[[ LISTED ENTRIES, beginning ]]

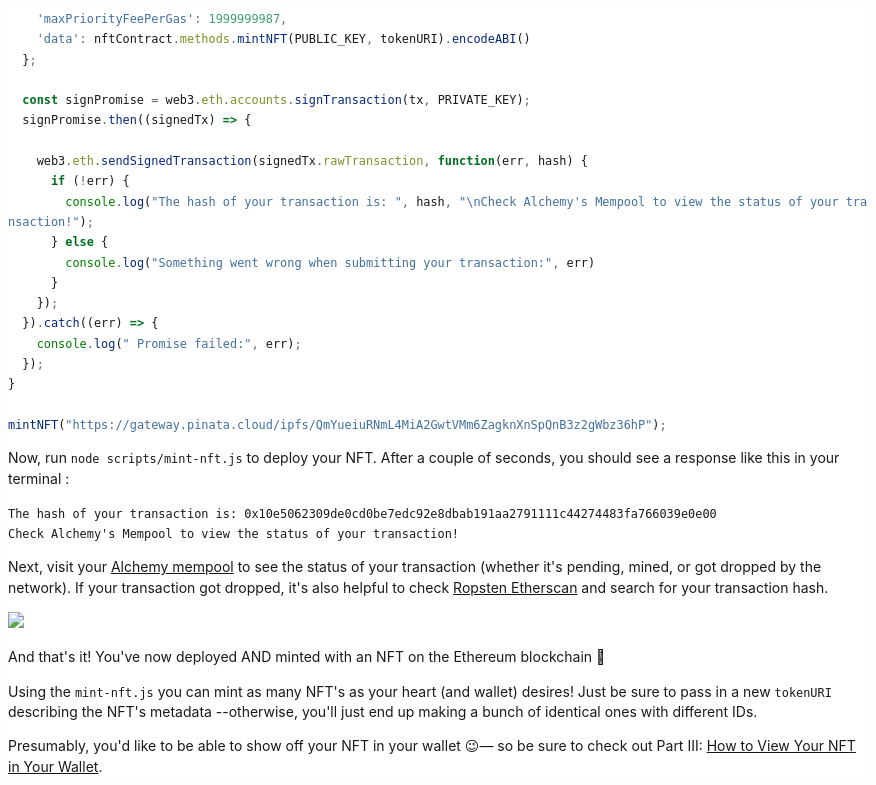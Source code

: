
 ```javascript
    'maxPriorityFeePerGas': 1999999987,
    'data': nftContract.methods.mintNFT(PUBLIC_KEY, tokenURI).encodeABI()
  };

  const signPromise = web3.eth.accounts.signTransaction(tx, PRIVATE_KEY);
  signPromise.then((signedTx) => {

    web3.eth.sendSignedTransaction(signedTx.rawTransaction, function(err, hash) {
      if (!err) {
        console.log("The hash of your transaction is: ", hash, "\nCheck Alchemy's Mempool to view the status of your transaction!"); 
      } else {
        console.log("Something went wrong when submitting your transaction:", err)
      }
    });
  }).catch((err) => {
    console.log(" Promise failed:", err);
  });
}

mintNFT("https://gateway.pinata.cloud/ipfs/QmYueiuRNmL4MiA2GwtVMm6ZagknXnSpQnB3z2gWbz36hP");
```

Now, run `node scripts/mint-nft.js` to deploy your NFT. After a couple of seconds, you should see a response like this in your terminal :

```text
The hash of your transaction is: 0x10e5062309de0cd0be7edc92e8dbab191aa2791111c44274483fa766039e0e00
Check Alchemy's Mempool to view the status of your transaction!
```

Next, visit your [Alchemy mempool](https://dashboard.alchemyapi.io/mempool) to see the status of your transaction \(whether it's pending, mined, or got dropped by the network\). If your transaction got dropped, it's also helpful to check [Ropsten Etherscan](https://ropsten.etherscan.io/) and search for your transaction hash.

![](https://static.slab.com/prod/uploads/7adb25ff/posts/images/8mFvcM8er_zqvFq7TyKrMEhr.png)

And that's it! You've now deployed AND minted with an NFT on the Ethereum blockchain 🎉

Using the `mint-nft.js` you can mint as many NFT's as your heart \(and wallet\) desires! Just be sure to pass in a new `tokenURI` describing the NFT's metadata --otherwise, you'll just end up making a bunch of identical ones with different IDs.

Presumably, you'd like to be able to show off your NFT in your wallet 😉— so be sure to check out Part III: [How to View Your NFT in Your Wallet](https://docs.alchemyapi.io/alchemy/tutorials/how-to-write-and-deploy-a-nft-smart-contract/how-to-view-your-nft-in-your-wallet).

[[ LISTED ENTRIES, end ]]

● YOUR TASK
Without the pictures, extract every entry verbatim.

● EXERCISE ANSWER
Source code

:
 ```javascript
    'maxPriorityFeePerGas': 1999999987,
    'data': nftContract.methods.mintNFT(PUBLIC_KEY, tokenURI).encodeABI()
  };

  const signPromise = web3.eth.accounts.signTransaction(tx, PRIVATE_KEY);
  signPromise.then((signedTx) => {

    web3.eth.sendSignedTransaction(signedTx.rawTransaction, function(err, hash) {
      if (!err) {
        console.log("The hash of your transaction is: ", hash, "\nCheck Alchemy's Mempool to view the status of your transaction!"); 
      } else {
        console.log("Something went wrong when submitting your transaction:", err)
      }
    });
  }).catch((err) => {
    console.log(" Promise failed:", err);
  });
}

mintNFT("https://gateway.pinata.cloud/ipfs/QmYueiuRNmL4MiA2GwtVMm6ZagknXnSpQnB3z2gWbz36hP");
```

Now, run `node scripts/mint-nft.js` to deploy your NFT. After a couple of seconds, you should see a response like this in your terminal :

```text
The hash of your transaction is: 0x10e5062309de0cd0be7edc92e8dbab191aa2791111c44274483fa766039e0e00
Check Alchemy's Mempool to view the status of your transaction!
```

Next, visit your [Alchemy mempool](https://dashboard.alchemyapi.io/mempool) to see the status of your transaction \(whether it's pending, mined, or got dropped by the network\). If your transaction got dropped, it's also helpful to check [Ropsten Etherscan](https://ropsten.etherscan.io/) and search for your transaction hash.

![](https://static.slab.com/prod/uploads/7adb25ff/posts/images/8mFvcM8er_zqvFq7TyKrMEhr.png)

And that's it! You've now deployed AND minted with an NFT on the Ethereum blockchain 🎉

Using the `mint-nft.js` you can mint as many NFT's as your heart \(and wallet\) desires! Just be sure to pass in a new `tokenURI` describing the NFT's metadata --otherwise, you'll just end up making a bunch of identical ones with different IDs.

Presumably, you'd like to be able to show off your NFT in your wallet 😉— so be sure to check out Part III: [How to View Your NFT in Your Wallet](https://docs.alchemyapi.io/alchemy/tutorials/how-to-write-and-deploy-a-nft-smart-contract/how-to-view-your-nft-in-your-wallet).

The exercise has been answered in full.